I recently posted that I would sooner endure another bout of Covid than subscribe to The Baltimore Sun, which despises the city in which it publishes, to the gratification of racist white suburbanites. A longtime reader commented, "Sun was in decline long before Smith and Williams."
That is true. I was there to witness it. The Sun's copy desk was a prime spot for viewing the fate of the paper. We were not in charge; we did not make the big decisions. But we saw what everyone else was doing, and I was present to see it.
In September 1986 when I came to the copy desk, the paper was still essentially the one the A.S. Abell company had run for generations. Recently acquired by Times Mirror, the paper was essentially still the A.S. Abell staff, with some bright spots but overall a little stodgy. That was about to change.
Times Mirror, run out of Los Angeles, was prosperous, and so were all its newspapers, so it operated with a loose rein. Times Mirror brought in John S. Carroll as editor of The Sun, and he immediately began to enliven the paper. He brought in new talent (some of it from the Philadelphia Inquirer, which got certain local noses out of joint), he fostered enterprise reporting, and he encouraged me to hire the smartest people I could find for the copy desk. The '90s were a glorious decade for the paper.
But in 2000 the Chicago Tribune acquired the Times Mirror papers, and a generation of decline began.
It was not entirely the Tribune's fault. Newspapering was undergoing an upheaval and readership and advertising began to drop, slowly, then sharply. Having no vision, Tribune management reacted as other newspapers did, gradually reducing the staff by buyouts and cutting back on content in a doomed effort to maintain the stock price for the shareholders. (Tribune also wasted time and resources in an internecine battle with the Los Angeles Times, a larger, more prosperous, and better newspaper than the Tribune.)
Even with diminished content and reduced staffing and resources, we continued to struggle to do the kind of journalism that Baltimore expected of The Sun. We won a Pulitzer Prize five years ago for exposing Mayor Catherine Pugh's corruption. But the decline was irreversible.

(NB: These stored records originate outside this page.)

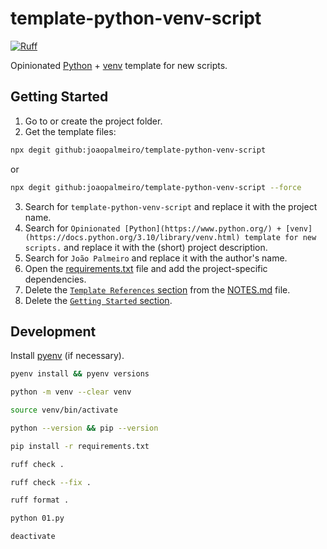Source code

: # template-python-venv-script

[![Ruff](https://img.shields.io/endpoint?url=https://raw.githubusercontent.com/astral-sh/ruff/main/assets/badge/v2.json)](https://github.com/astral-sh/ruff)

Opinionated [Python](https://www.python.org/) + [venv](https://docs.python.org/3.10/library/venv.html) template for new scripts.

## Getting Started

1. Go to or create the project folder.
2. Get the template files:

```bash
npx degit github:joaopalmeiro/template-python-venv-script
```

or

```bash
npx degit github:joaopalmeiro/template-python-venv-script --force
```

3. Search for `template-python-venv-script` and replace it with the project name.
4. Search for `Opinionated [Python](https://www.python.org/) + [venv](https://docs.python.org/3.10/library/venv.html) template for new scripts.` and replace it with the (short) project description.
5. Search for `João Palmeiro` and replace it with the author's name.
6. Open the [requirements.txt](requirements.txt) file and add the project-specific dependencies.
7. Delete the [`Template References` section](NOTES.md#template-references) from the [NOTES.md](NOTES.md) file.
8. Delete the [`Getting Started` section](#getting-started).

## Development

Install [pyenv](https://github.com/pyenv/pyenv) (if necessary).

```bash
pyenv install && pyenv versions
```

```bash
python -m venv --clear venv
```

```bash
source venv/bin/activate
```

```bash
python --version && pip --version
```

```bash
pip install -r requirements.txt
```

```bash
ruff check .
```

```bash
ruff check --fix .
```

```bash
ruff format .
```

```bash
python 01.py
```

```bash
deactivate
```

In 2021 The Sun was acquired from Tribune Publishing by Alden Global Capital, a notorious hedge fund known for acquiring newspapers and scraping off the cash flow. (That was the point at which I took a buyout after 34 years as a Sun editor.)
But Alden Global turns out not to have been the worst possible owner. Alden cared nothing about journalism. If you published quality journalism and met your revenue target, Alden was happy. If you published trash and met your revenue target, Alden was happy.
But a year ago The Sun was acquired by David Smith and Armstrong Williams, whose Sinclair-influenced journalism has led subscribers to flee by the tens of thousands. There is not much left of what once was there.
Harold Williams's 1987 history of The Baltimore Sun includes a passage in which Baltimoreans of the 1880s referred to The Sun as "a once-great newspaper." It is common for readers to express both affection and derision for their local newspaper; that comes with the territory.
But it is true that The Baltimore Sun is a once-great newspaper. I had the privilege of being there as a witness and a participant in its greatness. Now what has been lost cannot be recovered.